CAIRO — The protest outside Sudan’s military headquarters felt more like a counterculture summer festival than a revolution. A famous Sudanese musician, using a car as his stage, stroked his violin. Sufi Muslims wafted about in colorful robes, mixing with people singing Christian hymns.
Some people brought their children to experience the moment and savor the euphoria of a remarkable achievement: Last week the protesters succeeded where numerous armed revolts failed and ousted the despised autocrat, President Omar Hassan al-Bashir, after 30 years of his grinding rule.
But inside the gates of the military headquarters, Mr. al-Bashir’s stalwarts are still in charge. Hard-bitten men synonymous with war and corruption, the generals are engaging in delicate talks with the hitherto unknown leaders of this youthful and inchoate uprising.
But neither side seems sure who is ally or enemy, and distrust abounds — especially among protesters who fear the generals will ultimately cheat them of their victory by thwarting a promised return to civilian rule.
“They cut off the head,” said Salma Ali, a teacher who joined the protests, referring to the al-Bashir regime. “But the body is still there.”
On Monday, the soldiers insisted the protesters clear the area so that the soldiers could, purportedly, sweep the street. The alarmed protesters saw it as a ruse to disperse them. Chanting “revolution,” the protesters joined hands. The soldiers relented moments later and turned back.
Yet again, a confrontation between military and civilians — the forces battling to forge Sudan’s future — had ended in an uneasy stalemate.
The specter of revolutions past hangs over Sudan’s uprising. Some worry that the country, one of the largest and poorest in Africa, could be condemned to the fate of Libya, where the fall of Muammar al-Qaddafi after 40 years of rule plunged the country into a chaotic spiral from which it has yet to recover.
Others see the more encouraging parallel of South Africa, where the end of apartheid in the 1990s occurred through a peaceful negotiation between a white supremacist regime and the opposition led by Nelson Mandela that sought to tear it down.
In Sudan, it has often looked like events have been going the way of the protesters since Mr. al-Bashir’s dramatic downfall. The military junta that toppled him has often looked hesitant and worried, backtracking on its own decisions (it fired its first interim leader after one day), and making a string of concessions to appease the protesters camped outside their headquarters.
Over the weekend, the Transitional Military Council, which is nominally in control of the country, said it was canceling a curfew announced days earlier and releasing all political prisoners. It added that the feared intelligence chief, Salah Gosh, whom the protesters deemed unacceptable, was stepping down.

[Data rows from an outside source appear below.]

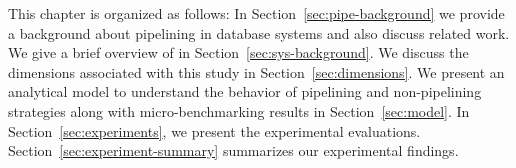 This chapter is organized as follows: In Section~\ref{sec:pipe-background} we provide a background about pipelining in database systems and also discuss related work.
We give a brief overview of \sys{} in Section~\ref{sec:sys-background}.
We discuss the dimensions associated with this study in Section~\ref{sec:dimensions}.
We present an analytical model to understand the behavior of pipelining and non-pipelining strategies along with micro-benchmarking results in Section~\ref{sec:model}.
In Section~\ref{sec:experiments}, we present the experimental evaluations.
Section~\ref{sec:experiment-summary} summarizes our experimental findings.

At times it has felt like a coup by Tinder, with protesters swiping left or right on candidates put forward by the military, while a carnivalesque atmosphere took hold at the main protest site.
At night musicians turn up to perform, including a soldier wrapped in a Sudanese flag playing the saxophone. Over the weekend, large screens were erected so protesters could watch European soccer. Young women delivered stirring speeches to loud applause; older women ululated, which drew tears from soldiers who had sided with the protesters.
One evening a bride came by in her gold and finery and was hoisted above a crowd of men chanting, “It’s going to fall, and we’re going to get married” — a reference to how many Sudanese men couldn’t afford a wedding because of the country’s dire economic crisis.
Over the weekend, the military council announced as its vice president Lt. Gen. Mohamed Hamdan, known as Hemeti, a paramilitary commander who gained notoriety as the head of a militia that carried out a string of atrocities against civilians in Sudan’s western region of Darfur.
Saudi Arabia, seen as a powerful Gulf ally of General Hamdan, issued a statement voicing its approval of the choice. A day later, the Sudanese general was photographed exchanging a hearty handshake with the United States’ chargé d’affaires in Khartoum, Steven Koutsis.
The leader of the interim government, Lt. Gen. Abdel Fattah al-Burhan, also has close ties to Saudi Arabia, which provides Sudan with vital supplies of subsidized oil. General al-Burhan was, until recently, leading the contingent of Sudanese troops fighting in Yemen under the Saudi-led coalition.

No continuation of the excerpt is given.